The mainstream media is currently avoiding discussion of the implications of this policy for the Australian economy.
There is little talk of how the RBA has allowed for the Australian economy to be flooded with cheap money.
There is little talk of how this results in an expansive banking sector and housing bubble.
There is little talk of how the RBA will be starved of options if the housing downturn worsens.
Overall, the silence which surrounds interest rates is deafening.
Interest rate cut
AMP chief economist Dr Shane Oliver sees this policy continuing until 2020, with the chance of a cut:
‘Home price weakness is at levels where the RBA started cutting rates in 2008 and 2011, so we still can’t rule out the next move in rates being a cut rather than a hike.’
A rate cut would leave the RBA with even less firepower at its disposal if things turn sour.

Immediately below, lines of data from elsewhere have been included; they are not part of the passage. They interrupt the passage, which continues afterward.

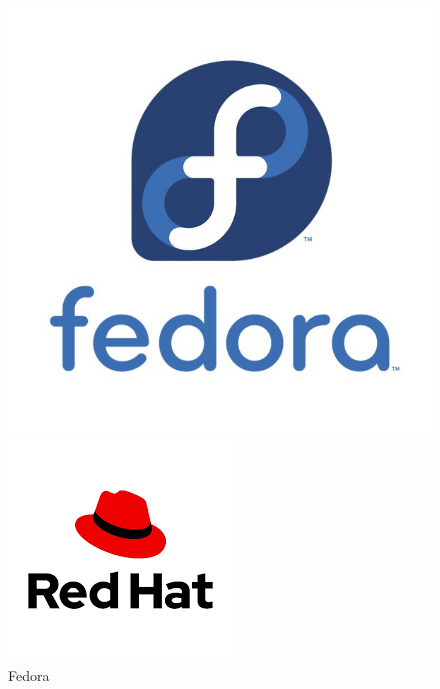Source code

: \begin{itemize}[leftmargin=*,nosep]
\begin{figure}[hbt!]
\begin{minipage}[b]{0.18\textwidth}
    \includegraphics[width=\textwidth]{images_pfe/fedora.jpg}
    \caption{Fedora}
  \end{minipage}\hfill
  \begin{minipage}[b]{0.18\textwidth}
    \includegraphics[width=\textwidth]{images_pfe/redhat.png}

\end{minipage}
\end{figure}
\end{itemize}
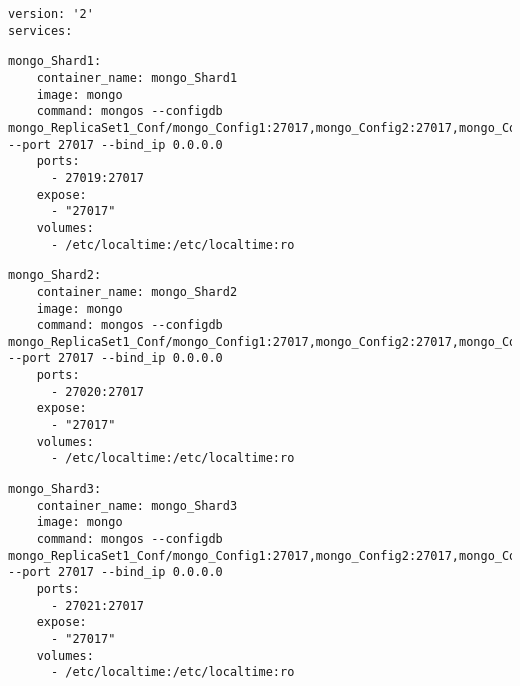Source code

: \begin{lstlisting}[caption=Docker Compose Router Version]
version: '2'
services:
\end{lstlisting}

\begin{lstlisting}[caption=Docker Compose router 1]
mongo_Shard1:
    container_name: mongo_Shard1
    image: mongo
    command: mongos --configdb mongo_ReplicaSet1_Conf/mongo_Config1:27017,mongo_Config2:27017,mongo_Config3:27017 --port 27017 --bind_ip 0.0.0.0
    ports:
      - 27019:27017
    expose:
      - "27017"
    volumes:
      - /etc/localtime:/etc/localtime:ro
\end{lstlisting}

\begin{lstlisting}[caption=Docker Compose router 2]
  mongo_Shard2:
    container_name: mongo_Shard2
    image: mongo
    command: mongos --configdb mongo_ReplicaSet1_Conf/mongo_Config1:27017,mongo_Config2:27017,mongo_Config3:27017 --port 27017 --bind_ip 0.0.0.0
    ports:
      - 27020:27017
    expose:
      - "27017"
    volumes:
      - /etc/localtime:/etc/localtime:ro
\end{lstlisting}

\begin{lstlisting}[caption=Docker Compose router 3]
  mongo_Shard3:
    container_name: mongo_Shard3
    image: mongo
    command: mongos --configdb mongo_ReplicaSet1_Conf/mongo_Config1:27017,mongo_Config2:27017,mongo_Config3:27017 --port 27017 --bind_ip 0.0.0.0
    ports:
      - 27021:27017
    expose:
      - "27017"
    volumes:
      - /etc/localtime:/etc/localtime:ro
\end{lstlisting}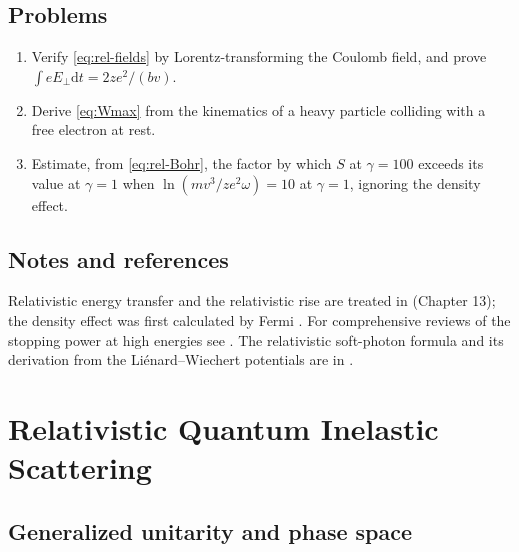 \documentclass[11pt,a4paper]{book}
\numberwithin{equation}{chapter}
\newcommand{\dd}{\mathrm{d}}
\begin{document}
\section{Problems}
\begin{enumerate}
  \item Verify \eqref{eq:rel-fields} by Lorentz-transforming the Coulomb field,
        and prove $\int eE_\perp\dd t=2ze^2/(bv)$.
  \item Derive \eqref{eq:Wmax} from the kinematics of a heavy particle colliding
        with a free electron at rest.
  \item Estimate, from \eqref{eq:rel-Bohr}, the factor by which $S$ at $\gamma=100$
        exceeds its value at $\gamma=1$ when $\ln(mv^3/ze^2\omega)=10$ at
        $\gamma=1$, ignoring the density effect.
\end{enumerate}

\section*{Notes and references}
Relativistic energy transfer and the relativistic rise are treated in \cite{Jackson} (Chapter 13); the density effect was first calculated by Fermi \cite{Fermi40}. For comprehensive reviews of the stopping power at high energies see \cite{Sigmund,PDG}. The relativistic soft-photon formula and its derivation from the Li\'enard--Wiechert potentials are in \cite{Jackson,LL2}.

\chapter{Relativistic Quantum Inelastic Scattering}

\section{Generalized unitarity and phase space}
\end{document}
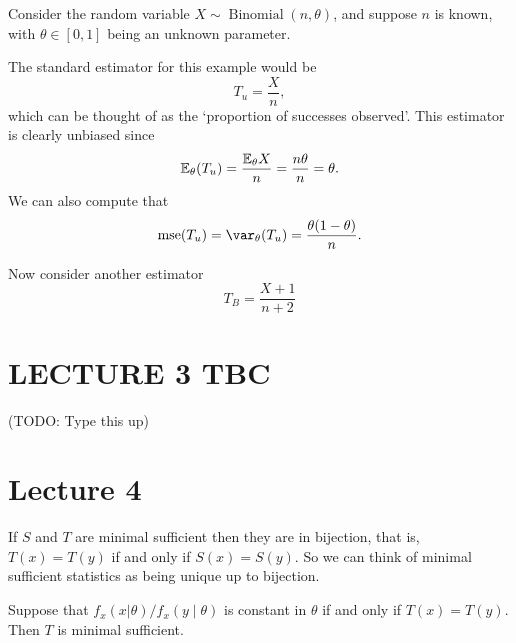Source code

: \documentclass[a4paper]{scrartcl}
\begin{document}
\begin{example}
  Consider the random variable $X \sim \operatorname{Binomial}(n, \theta)$, and suppose $n$ is known, with $\theta \in [0, 1]$ being an unknown parameter. 

  The standard estimator for this example would be
  $$
  T_u = \frac{X}{n},
  $$
  which can be thought of as the `proportion of successes observed'.
  This estimator is clearly unbiased since
  $$
  \mathbb{E}_\theta(T_u) = \frac{\mathbb{E}_\theta{X}}{n} = \frac{n \theta}{n} = \theta.
  $$
  We can also compute that
  $$
  \operatorname{mse}(T_u) = \var_\theta(T_u) = \frac{\theta(1 - \theta)}{n}.
  $$

  Now consider another estimator
  $$
  T_B = \frac{X + 1}{n + 2} 
  $$
\end{example}


\section{LECTURE 3 TBC}

(TODO: Type this up)

\section{Lecture 4}

\begin{remark}
  If $S$ and $T$ are minimal sufficient then they are in bijection, that is, $T(x) = T(y)$ if and only if $S(x) = S(y)$. 
  So we can think of minimal sufficient statistics as being unique up to bijection.
\end{remark}

\begin{theorem}
  Suppose that $f_x(x | \theta ) / f_x(y \mid \theta)$ is constant in $\theta$ if and only if $T(x) = T(y)$. Then $T$ is minimal sufficient.
\end{theorem}
\end{document}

RBA Governor Philip Lowe said that:
‘Taking account of the available information, the Board judged that holding the stance of monetary policy unchanged at this meeting would be consistent with sustainable growth in the economy and achieving the inflation target over time.’
It’s as if the RBA board thinks we have had sustainable growth for a long time.
So don’t take silence for granted.
There will be a lot more noise around interest rates soon.